Friends, Lovers and the Big Terrible Thing (Day 320, Year 2)


So, FRIENDS (haha get it?), I am about three-quarters of the way through Matthew Perry's memoir which is called Friends, Lovers and the Big Terrible Thing. Thus far I've learned many things, but most importantly the Big Terrible Thing is this book.

It is actually a train wreck, which I guess is thematic, because Matthew Perry seems to have been involved in several train wreck like situations. 

Even though I don't want to do it, I will finish this book because I am not a quitter like his editor's certainly were!

I typically love celebrity memoirs. They are filled with some gossip, some interesting things and a dose of humanity. It is fascinating to peek inside someone else's life (and inappropiate to peek inside someone's windows). But, this book is not something anyone needs to peek at. It's truly that BAD. 

The book is not in any discernible chronology. He even confuses the age he was in kindergarten (saying he was 3?). I thought may this was a Canadian thing; but no, Canadian children are not 3 years old when they begin kindergarten, they are also 5 years old. He also seems as if as an 18 month old he understood his father left them and remembers wishing his father would come home and also remembers giving up on that wish as a toddler. But these false memories are the least of the problems. The book just makes very sense and seems like it was written at random on napkins at a bar and then dictated to someone who typed it word for word. 

And then they published it without a care in the world. 

Besides learning that this book is the Big Terrible Thing, I've also learned that Perry definitely stopped maturing at the age in which he became an alcoholic (14 years old). He shares stories of relationships with women with such utter disrespect. 

I am even more bitter about this book because the last book I read: The Most Likely Club by Elyssa Friedland had so much promise but also felt like a total flop with several unbelievable, non-sensical plot lines, including a threesome that ends in a marriage. It was an exhausting read. 

But, even in bitterness, I cannot wait to see how it all ends. I am sure it will end as it began: in mass chaos. Once I get through it, there are some other books, which I cannot wait to get to this month:

1. Twelve Slays of Christmas (series!) by Jacqueline Frost I love Christmas and I love a mystery and I certain this will deliver on the charm, intrigue and Hallmark-yness!

2. Less is Lost by Andrew Sean Greer I loved the original Less and savored it! I cannot wait to savor the sequel. 

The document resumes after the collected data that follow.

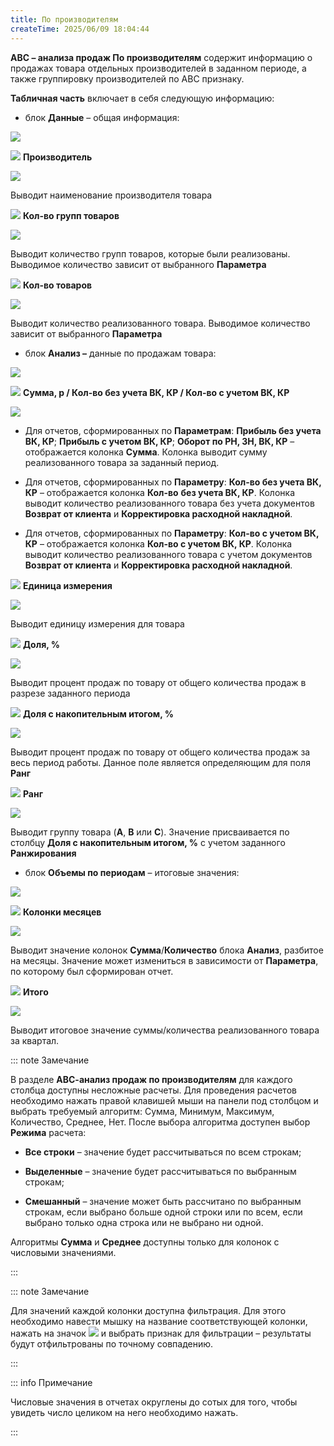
 ```yaml
---
title: По производителям
createTime: 2025/06/09 18:04:44
---
```

**АВС – анализа продаж По производителям** содержит информацию о продажах товара отдельных производителей в заданном периоде, а также группировку производителей по АВС признаку.

**Табличная часть** включает в себя следующую информацию:

- блок **Данные** – общая информация:

![](../../../assets/work/three/180.png)

![](../../../assets/work/three/007.png) **Производитель**

![](../../../assets/work/three/181.png)

Выводит наименование производителя товара

![](../../../assets/work/three/009.png) **Кол-во групп товаров**

![](../../../assets/work/three/182.png)

Выводит количество групп товаров, которые были реализованы. Выводимое количество зависит от выбранного **Параметра**

![](../../../assets/work/three/010.png) **Кол-во товаров**

![](../../../assets/work/three/183.png)

Выводит количество реализованного товара. Выводимое количество зависит от выбранного **Параметра**

- блок **Анализ –** данные по продажам товара:

![](../../../assets/work/three/184.png)

![](../../../assets/work/three/007.png) **Сумма, р / Кол-во без учета ВК, КР / Кол-во с учетом ВК, КР**

![](../../../assets/work/three/185.png)

- Для отчетов, сформированных по **Параметрам**: **Прибыль без учета ВК, КР**; **Прибыль с учетом ВК, КР**; **Оборот по РН, ЗН, ВК, КР** – отображается колонка **Сумма**. Колонка выводит сумму реализованного товара за заданный период.

- Для отчетов, сформированных по **Параметру**: **Кол-во без учета ВК, КР** – отображается колонка **Кол-во** **без учета ВК, КР**. Колонка выводит количество реализованного товара без учета документов **Возврат от клиента** и **Корректировка расходной накладной**.

- Для отчетов, сформированных по **Параметру**: **Кол-во с учетом ВК, КР** – отображается колонка **Кол-во с учетом ВК, КР**. Колонка выводит количество реализованного товара с учетом документов **Возврат от клиента** и **Корректировка расходной накладной**.

![](../../../assets/work/three/009.png) **Единица измерения**

![](../../../assets/work/three/186.png)

Выводит единицу измерения для товара

![](../../../assets/work/three/010.png) **Доля, %**

![](../../../assets/work/three/187.png)

Выводит процент продаж по товару от общего количества продаж в разрезе заданного периода

![](../../../assets/work/three/011.png) **Доля с накопительным итогом, %**

![](../../../assets/work/three/188.png)

Выводит процент продаж по товару от общего количества продаж за весь период работы. Данное поле является определяющим для поля **Ранг**

![](../../../assets/work/three/012.png) **Ранг**

![](../../../assets/work/three/189.png)

Выводит группу товара (**А**, **В** или **С**). Значение присваивается по столбцу **Доля с накопительным итогом, %** с учетом заданного **Ранжирования**

- блок **Объемы по периодам** – итоговые значения:

![](../../../assets/work/three/190.png)

![](../../../assets/work/three/007.png) **Колонки месяцев**

![](../../../assets/work/three/191.png)

Выводит значение колонок **Сумма**/**Количество** блока **Анализ**, разбитое на месяцы. Значение может измениться в зависимости от **Параметра**, по которому был сформирован отчет.

![](../../../assets/work/three/009.png) **Итого**

![](../../../assets/work/three/192.png)

Выводит итоговое значение суммы/количества реализованного товара за квартал.

::: note Замечание

В разделе **АВС-анализ продаж по производителям** для каждого столбца доступны несложные расчеты. Для проведения расчетов необходимо нажать правой клавишей мыши на панели под столбцом и выбрать требуемый алгоритм: Сумма, Минимум, Максимум, Количество, Среднее, Нет. После выбора алгоритма доступен выбор **Режима** расчета:

- **Все строки** – значение будет рассчитываться по всем строкам; 

- **Выделенные** – значение будет рассчитываться по выбранным строкам; 

- **Смешанный** – значение может быть рассчитано по выбранным строкам, если выбрано больше одной строки или по всем, если выбрано только одна строка или не выбрано ни одной.

Алгоритмы **Сумма** и **Среднее** доступны только для колонок с числовыми значениями.

:::

::: note Замечание

Для значений каждой колонки доступна фильтрация. Для этого необходимо навести мышку на название соответствующей колонки, нажать на значок ![](../../../assets/work/three/166.png) и выбрать признак для фильтрации – результаты будут отфильтрованы по точному совпадению.

:::

::: info Примечание

Числовые значения в отчетах округлены до сотых для того, чтобы увидеть число целиком на него необходимо нажать.

::: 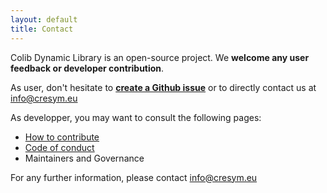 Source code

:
 ```yaml
---
layout: default
title: Contact
---
```


Colib Dynamic Library is an open-source project. We **welcome any user feedback or developer contribution**. 

As user, don't hesitate to [**create a Github issue**](https://github.com/CRESYM/colib0.github.io/issues/new) or to directly contact us at info@cresym.eu 

As developper, you may want to consult the following pages:

<ul>
    <li><a href="{{'pages/about/contribute' | relative_url}}">How to contribute</a></li>
    <li><a href="{{'pages/about/codeConduct' | relative_url}}">Code of conduct</a></li>
    <li>Maintainers and Governance</li>
</ul>

For any further information, please contact info@cresym.eu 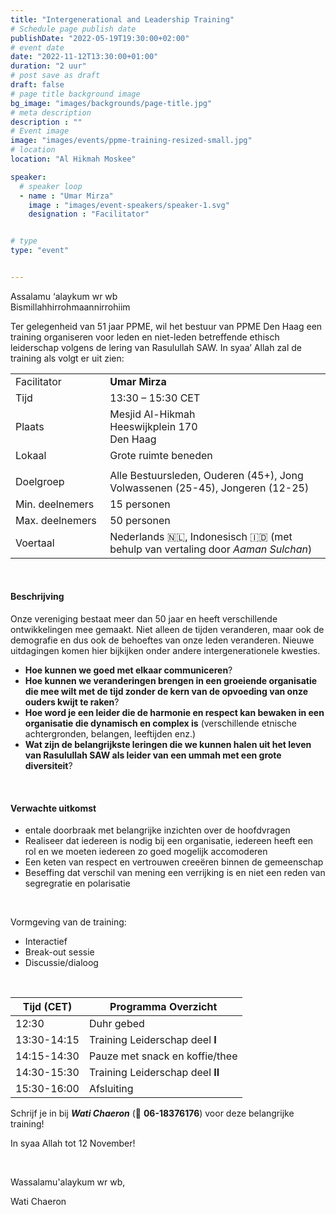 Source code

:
 ```yaml
---
title: "Intergenerational and Leadership Training"
# Schedule page publish date
publishDate: "2022-05-19T19:30:00+02:00"
# event date
date: "2022-11-12T13:30:00+01:00"
duration: "2 uur"
# post save as draft
draft: false
# page title background image
bg_image: "images/backgrounds/page-title.jpg"
# meta description
description : ""
# Event image
image: "images/events/ppme-training-resized-small.jpg"
# location
location: "Al Hikmah Moskee"

speaker:
  # speaker loop
  - name : "Umar Mirza"
    image : "images/event-speakers/speaker-1.svg"
    designation : "Facilitator"


# type
type: "event"


---
```


Assalamu ‘alaykum wr wb<br/>
Bismillahhirrohmaannirrohiim


Ter gelegenheid van 51 jaar PPME, wil het bestuur van PPME Den Haag een training organiseren voor leden en niet-leden betreffende ethisch leiderschap volgens de lering van Rasulullah SAW. In syaa’ Allah zal de training als volgt er uit zien:

<table>
<tr>
<td style="width:30%">Facilitator</td><td style="width:70%"><b>Umar Mirza</b></td>
</tr>
<tr>
<td style="width:30%">Tijd</td><td style="width:70%">13:30 – 15:30 CET</td>
</tr>
<tr>
<td style="width:30%">Plaats</td><td style="width:70%">Mesjid Al-Hikmah<br/>Heeswijkplein 170<br/>Den Haag</td>
</tr>
<tr>
<td style="width:30%">Lokaal</td><td style="width:70%">Grote ruimte beneden</td>
</tr>
<tr>
<tr><td colspan="2"></td></tr>
<td style="width:30%">Doelgroep</td><td style="width:70%">Alle Bestuursleden, Ouderen (45+), Jong Volwassenen (25-45), Jongeren (12-25)</td>
</tr>
<tr>
<td style="width:30%">Min. deelnemers</td><td style="width:70%">15 personen</td>
</tr>
<tr>
<td style="width:30%">Max. deelnemers</td><td style="width:70%">50 personen</td>
</tr>
<tr>
<td style="width:30%">Voertaal</td><td style="width:70%">Nederlands 🇳🇱, Indonesisch 🇮🇩 (met behulp van vertaling door <i>Aaman Sulchan</i>)</td>
</tr>
</table>
<br/>

#### Beschrijving

Onze vereniging bestaat meer dan 50 jaar en heeft verschillende ontwikkelingen mee gemaakt. Niet alleen de tijden veranderen, maar ook de demografie en dus ook de behoeftes van onze leden veranderen. Nieuwe uitdagingen komen hier bijkijken onder andere intergenerationele kwesties. 
* **Hoe kunnen we goed met elkaar communiceren**? 
* **Hoe kunnen we veranderingen brengen in een groeiende organisatie die mee wilt met de tijd zonder de kern van de opvoeding van onze ouders kwijt te raken**?
* **Hoe word je een leider die de harmonie en respect kan bewaken in een organisatie die dynamisch en complex is** (verschillende etnische achtergronden, belangen, leeftijden enz.)
* **Wat zijn de belangrijkste leringen die we kunnen halen uit het leven van Rasulullah SAW als leider van een ummah met een grote diversiteit**?

<br/>

#### Verwachte uitkomst

* entale doorbraak met belangrijke inzichten over de hoofdvragen
* Realiseer dat iedereen is nodig bij een organisatie, iedereen heeft een rol en we moeten iedereen zo goed mogelijk accomoderen
* Een keten van respect en vertrouwen creeëren binnen de gemeenschap
* Beseffing dat verschil van mening een verrijking is en niet een reden van segregratie en polarisatie

<br/>

Vormgeving van de training:
* Interactief
* Break-out sessie
* Discussie/dialoog

<br/>



| Tijd (CET) | Programma Overzicht|
|--|--|
| 12:30 |  Duhr gebed |
| 13:30-14:15 | Training Leiderschap deel **I** |
| 14:15-14:30 | Pauze met snack en koffie/thee |
| 14:30-15:30 | Training Leiderschap deel **II** |
| 15:30-16:00 | Afsluiting |


Schrijf je in bij ***Wati Chaeron*** (📱 **06-18376176**) voor deze belangrijke training!

In syaa Allah tot 12 November!

<br/>

Wassalamu'alaykum wr wb,

Wati Chaeron
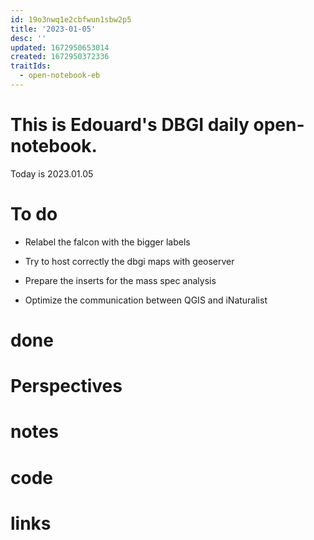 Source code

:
 ```yaml
---
id: 19o3nwq1e2cbfwun1sbw2p5
title: '2023-01-05'
desc: ''
updated: 1672950653014
created: 1672950372336
traitIds:
  - open-notebook-eb
---
```


# This is Edouard's DBGI daily open-notebook.

Today is 2023.01.05

# To do

- Relabel the falcon with the bigger labels

- Try to host correctly the dbgi maps with geoserver

- Prepare the inserts for the mass spec analysis

- Optimize the communication between QGIS and iNaturalist

# done

# Perspectives

# notes

# code

# links


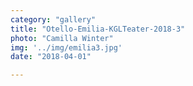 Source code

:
 ```yaml
---
category: "gallery"
title: "Otello-Emilia-KGLTeater-2018-3"
photo: "Camilla Winter"
img: '../img/emilia3.jpg'
date: "2018-04-01"

---
```

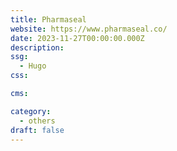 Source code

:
 ```yaml
---
title: Pharmaseal
website: https://www.pharmaseal.co/
date: 2023-11-27T00:00:00.000Z
description:
ssg:
  - Hugo
css:

cms:

category:
  - others
draft: false
---
```

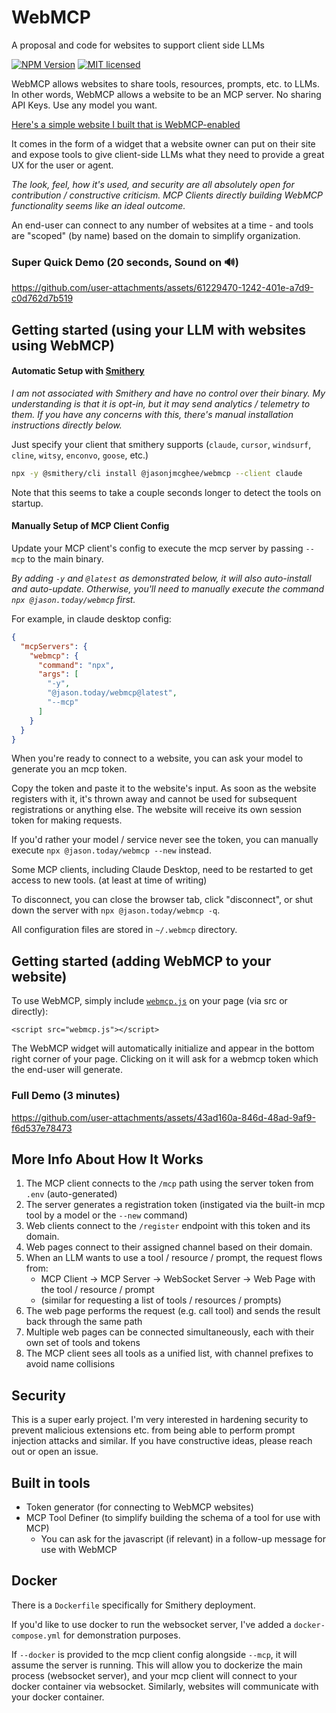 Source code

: # WebMCP

A proposal and code for websites to support client side LLMs

[![NPM Version](https://img.shields.io/npm/v/%40jason.today%2Fwebmcp)](https://www.npmjs.com/package/@jason.today/webmcp) [![MIT licensed](https://img.shields.io/npm/l/%40jason.today%2Fwebmcp)](./LICENSE)

WebMCP allows websites to share tools, resources, prompts, etc. to LLMs. In other words, WebMCP allows a website to be an MCP server. No sharing API Keys. Use any model you want.

[Here's a simple website I built that is WebMCP-enabled](https://webmcp.dev)

It comes in the form of a widget that a website owner can put on their site and expose tools to give client-side LLMs what they need to provide a great UX for the user or agent.

_The look, feel, how it's used, and security are all absolutely open for contribution / constructive criticism. MCP Clients directly building WebMCP functionality seems like an ideal outcome._

An end-user can connect to any number of websites at a time - and tools are "scoped" (by name) based on the domain to simplify organization.

### Super Quick Demo (20 seconds, Sound on 🔊)

https://github.com/user-attachments/assets/61229470-1242-401e-a7d9-c0d762d7b519

## Getting started (using your LLM with websites using WebMCP)

#### Automatic Setup with [Smithery](https://smithery.ai/server/@jasonjmcghee/webmcp)

_I am not associated with Smithery and have no control over their binary. My understanding is that it is opt-in, but it may send analytics / telemetry to them. If you have any concerns with this, there's manual installation instructions directly below._

Just specify your client that smithery supports (`claude`, `cursor`, `windsurf`, `cline`, `witsy`, `enconvo`, `goose`, etc.)

```bash
npx -y @smithery/cli install @jasonjmcghee/webmcp --client claude
```

Note that this seems to take a couple seconds longer to detect the tools on startup.

#### Manually Setup of MCP Client Config

Update your MCP client's config to execute the mcp server by passing `--mcp` to the main binary.

_By adding `-y` and `@latest` as demonstrated below, it will also auto-install and auto-update. Otherwise, you'll need to manually execute the command `npx @jason.today/webmcp` first._

For example, in claude desktop config:

```json
{
  "mcpServers": {
    "webmcp": {
      "command": "npx",
      "args": [
        "-y",
        "@jason.today/webmcp@latest",
        "--mcp"
      ]
    }
  }
}
```

When you're ready to connect to a website, you can ask your model to generate you an mcp token.

Copy the token and paste it to the website's input. As soon as the website registers with it, it's thrown away and cannot be used for subsequent registrations or anything else. The website will receive its own session token for making requests.

If you'd rather your model / service never see the token, you can manually execute `npx @jason.today/webmcp --new` instead.

Some MCP clients, including Claude Desktop, need to be restarted to get access to new tools. (at least at time of writing)

To disconnect, you can close the browser tab, click "disconnect", or shut down the server with `npx @jason.today/webmcp -q`.

All configuration files are stored in `~/.webmcp` directory.

## Getting started (adding WebMCP to your website)

To use WebMCP, simply include [`webmcp.js`](https://github.com/jasonjmcghee/WebMCP/releases) on your page (via src or directly):

```
<script src="webmcp.js"></script>
```

The WebMCP widget will automatically initialize and appear in the bottom right corner of your page. Clicking on it will ask for a webmcp token which the end-user will generate.

### Full Demo (3 minutes)

https://github.com/user-attachments/assets/43ad160a-846d-48ad-9af9-f6d537e78473

## More Info About How It Works

1. The MCP client connects to the `/mcp` path using the server token from `.env` (auto-generated)
2. The server generates a registration token (instigated via the built-in mcp tool by a model or the `--new` command)
3. Web clients connect to the `/register` endpoint with this token and its domain.
4. Web pages connect to their assigned channel based on their domain.
5. When an LLM wants to use a tool / resource / prompt, the request flows from:
   - MCP Client → MCP Server → WebSocket Server → Web Page with the tool / resource / prompt
   - (similar for requesting a list of tools / resources / prompts)
6. The web page performs the request (e.g. call tool) and sends the result back through the same path
7. Multiple web pages can be connected simultaneously, each with their own set of tools and tokens
8. The MCP client sees all tools as a unified list, with channel prefixes to avoid name collisions

## Security

This is a super early project. I'm very interested in hardening security to prevent malicious extensions etc. from being
able to perform prompt injection attacks and similar. If you have constructive ideas, please reach out or open an issue.

## Built in tools

- Token generator (for connecting to WebMCP websites)
- MCP Tool Definer (to simplify building the schema of a tool for use with MCP)
  - You can ask for the javascript (if relevant) in a follow-up message for use with WebMCP

## Docker

There is a `Dockerfile` specifically for Smithery deployment.

If you'd like to use docker to run the websocket server, I've added a `docker-compose.yml` for demonstration purposes.

If `--docker` is provided to the mcp client config alongside `--mcp`, it will assume the server is running. This will allow you to dockerize the main process (websocket server), and your mcp client will connect to your docker container via websocket. Similarly, websites will communicate with your docker container.
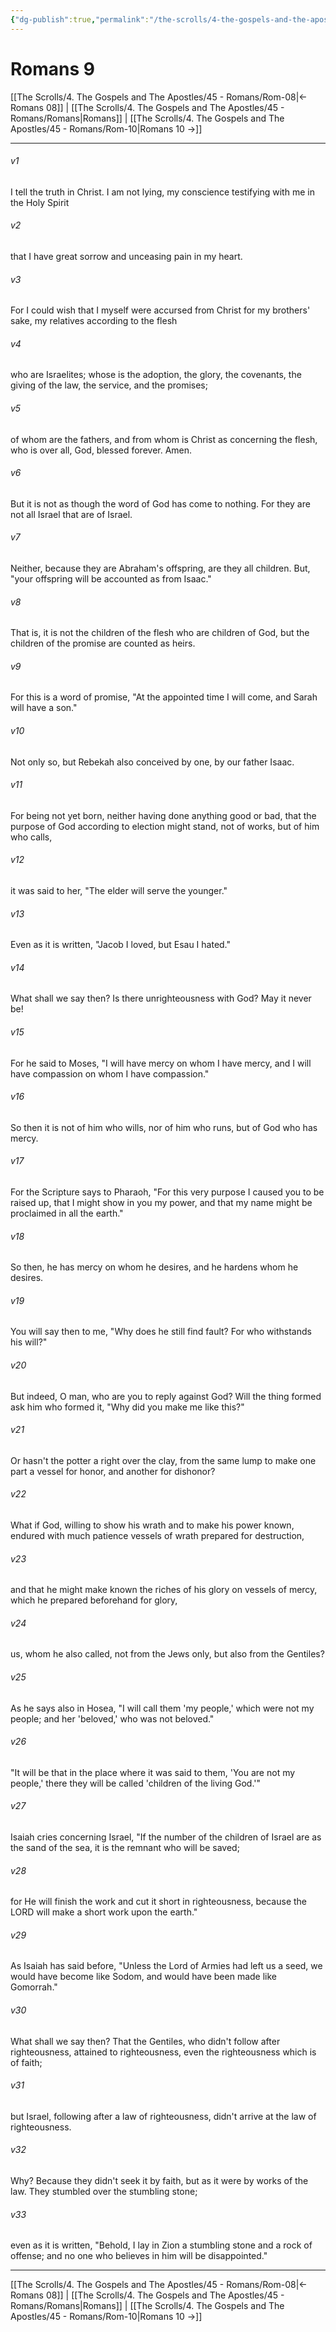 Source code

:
 ```yaml
---
{"dg-publish":true,"permalink":"/the-scrolls/4-the-gospels-and-the-apostles/45-romans/rom-09/","tags":["#TheScrolls","#GospelsApostles"]}
---
```




# Romans 9

[[The Scrolls/4. The Gospels and The Apostles/45 - Romans/Rom-08\|← Romans 08]] | [[The Scrolls/4. The Gospels and The Apostles/45 - Romans/Romans\|Romans]] | [[The Scrolls/4. The Gospels and The Apostles/45 - Romans/Rom-10\|Romans 10 →]]
***



###### v1 
I tell the truth in Christ. I am not lying, my conscience testifying with me in the Holy Spirit 

###### v2 
that I have great sorrow and unceasing pain in my heart. 

###### v3 
For I could wish that I myself were accursed from Christ for my brothers' sake, my relatives according to the flesh 

###### v4 
who are Israelites; whose is the adoption, the glory, the covenants, the giving of the law, the service, and the promises; 

###### v5 
of whom are the fathers, and from whom is Christ as concerning the flesh, who is over all, God, blessed forever. Amen. 

###### v6 
But it is not as though the word of God has come to nothing. For they are not all Israel that are of Israel. 

###### v7 
Neither, because they are Abraham's offspring, are they all children. But, "your offspring will be accounted as from Isaac." 

###### v8 
That is, it is not the children of the flesh who are children of God, but the children of the promise are counted as heirs. 

###### v9 
For this is a word of promise, "At the appointed time I will come, and Sarah will have a son." 

###### v10 
Not only so, but Rebekah also conceived by one, by our father Isaac. 

###### v11 
For being not yet born, neither having done anything good or bad, that the purpose of God according to election might stand, not of works, but of him who calls, 

###### v12 
it was said to her, "The elder will serve the younger." 

###### v13 
Even as it is written, "Jacob I loved, but Esau I hated." 

###### v14 
What shall we say then? Is there unrighteousness with God? May it never be! 

###### v15 
For he said to Moses, "I will have mercy on whom I have mercy, and I will have compassion on whom I have compassion." 

###### v16 
So then it is not of him who wills, nor of him who runs, but of God who has mercy. 

###### v17 
For the Scripture says to Pharaoh, "For this very purpose I caused you to be raised up, that I might show in you my power, and that my name might be proclaimed in all the earth." 

###### v18 
So then, he has mercy on whom he desires, and he hardens whom he desires. 

###### v19 
You will say then to me, "Why does he still find fault? For who withstands his will?" 

###### v20 
But indeed, O man, who are you to reply against God? Will the thing formed ask him who formed it, "Why did you make me like this?" 

###### v21 
Or hasn't the potter a right over the clay, from the same lump to make one part a vessel for honor, and another for dishonor? 

###### v22 
What if God, willing to show his wrath and to make his power known, endured with much patience vessels of wrath prepared for destruction, 

###### v23 
and that he might make known the riches of his glory on vessels of mercy, which he prepared beforehand for glory, 

###### v24 
us, whom he also called, not from the Jews only, but also from the Gentiles? 

###### v25 
As he says also in Hosea, "I will call them 'my people,' which were not my people; and her 'beloved,' who was not beloved." 

###### v26 
"It will be that in the place where it was said to them, 'You are not my people,' there they will be called 'children of the living God.'" 

###### v27 
Isaiah cries concerning Israel, "If the number of the children of Israel are as the sand of the sea, it is the remnant who will be saved; 

###### v28 
for He will finish the work and cut it short in righteousness, because the LORD will make a short work upon the earth." 

###### v29 
As Isaiah has said before, "Unless the Lord of Armies had left us a seed, we would have become like Sodom, and would have been made like Gomorrah." 

###### v30 
What shall we say then? That the Gentiles, who didn't follow after righteousness, attained to righteousness, even the righteousness which is of faith; 

###### v31 
but Israel, following after a law of righteousness, didn't arrive at the law of righteousness. 

###### v32 
Why? Because they didn't seek it by faith, but as it were by works of the law. They stumbled over the stumbling stone; 

###### v33 
even as it is written, "Behold, I lay in Zion a stumbling stone and a rock of offense; and no one who believes in him will be disappointed."

***
[[The Scrolls/4. The Gospels and The Apostles/45 - Romans/Rom-08\|← Romans 08]] | [[The Scrolls/4. The Gospels and The Apostles/45 - Romans/Romans\|Romans]] | [[The Scrolls/4. The Gospels and The Apostles/45 - Romans/Rom-10\|Romans 10 →]]
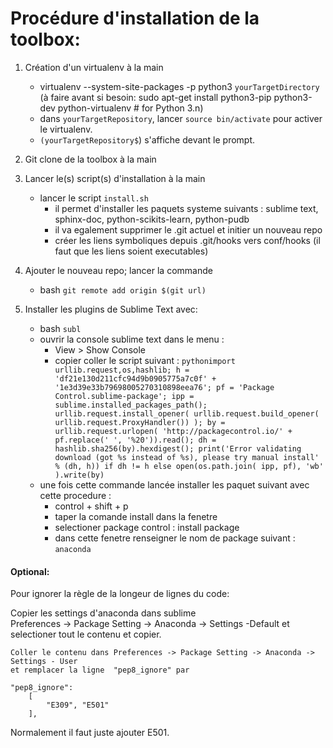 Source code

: # Procédure d'installation de la toolbox:

1. Création d'un virtualenv à la main
    * virtualenv --system-site-packages -p python3 ``yourTargetDirectory``
	(à faire avant si besoin: sudo apt-get install python3-pip python3-dev python-virtualenv # for Python 3.n)
    * dans ``yourTargetRepository``, lancer ``source bin/activate`` pour activer le virtualenv.
    * ``(yourTargetRepository$``) s'affiche devant le prompt.
2. Git clone de la toolbox à la main
3. Lancer le(s) script(s) d'installation à la main
    * lancer le script ``install.sh`` 
        + il permet d'installer les paquets systeme suivants : sublime text, sphinx-doc, python-scikits-learn, python-pudb
        + il va egalement supprimer le .git actuel et initier un nouveau repo
        + créer les liens symboliques depuis .git/hooks vers conf/hooks (il faut que les liens soient executables)
4. Ajouter le nouveau repo; lancer la commande
    * bash  ```git remote add origin $(git url)```

5. Installer les plugins de Sublime Text avec: 
    * bash ```subl```
    * ouvrir la console sublime text dans le menu :
        + View > Show Console
        + copier coller le script suivant :
        ```pythonimport urllib.request,os,hashlib; h = 'df21e130d211cfc94d9b0905775a7c0f' + '1e3d39e33b79698005270310898eea76'; pf = 'Package Control.sublime-package'; ipp = sublime.installed_packages_path(); urllib.request.install_opener( urllib.request.build_opener( urllib.request.ProxyHandler()) ); by = urllib.request.urlopen( 'http://packagecontrol.io/' + pf.replace(' ', '%20')).read(); dh = hashlib.sha256(by).hexdigest(); print('Error validating download (got %s instead of %s), please try manual install' % (dh, h)) if dh != h else open(os.path.join( ipp, pf), 'wb' ).write(by)```
    * une fois cette commande lancée installer les paquet suivant avec cette procedure :
        + control + shift + p
        + taper la comande install dans la fenetre
        + selectioner package control : install package
        + dans cette fenetre renseigner le nom de package suivant : ```anaconda```

#### Optional:

Pour ignorer la règle de la longeur de lignes du code: 

Copier les settings d'anaconda dans sublime  
	Preferences -> Package Setting -> Anaconda -> Settings -Default et selectioner tout le contenu 
    et copier.
    
    Coller le contenu dans Preferences -> Package Setting -> Anaconda -> Settings - User
    et remplacer la ligne  "pep8_ignore" par
```
"pep8_ignore":
    [
        "E309", "E501"
    ],
```
Normalement il faut juste ajouter E501.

3. The Newcomer by Mary Kay Andrews I didn't get this one over the summer and MKA is my GIRL! I am so glad I have it to enjoy as the year winds down.

4. Trouble in Paradise by Elin Hilderbrand This is a oldie and the end of a trilogy Elin wrote. I hate reading the end of things, so I've put it off. But I know it will be wonderful!

5. Tomorrow and Tomorrow and Tomorrow by Gabrielle Zevin This woman can write charming, serious, beautiful novels. She also wrote Young Jane Young about a young woman who had an affair with a Congressman and The Storied Lige of A.J. Fikry, which is spectacular.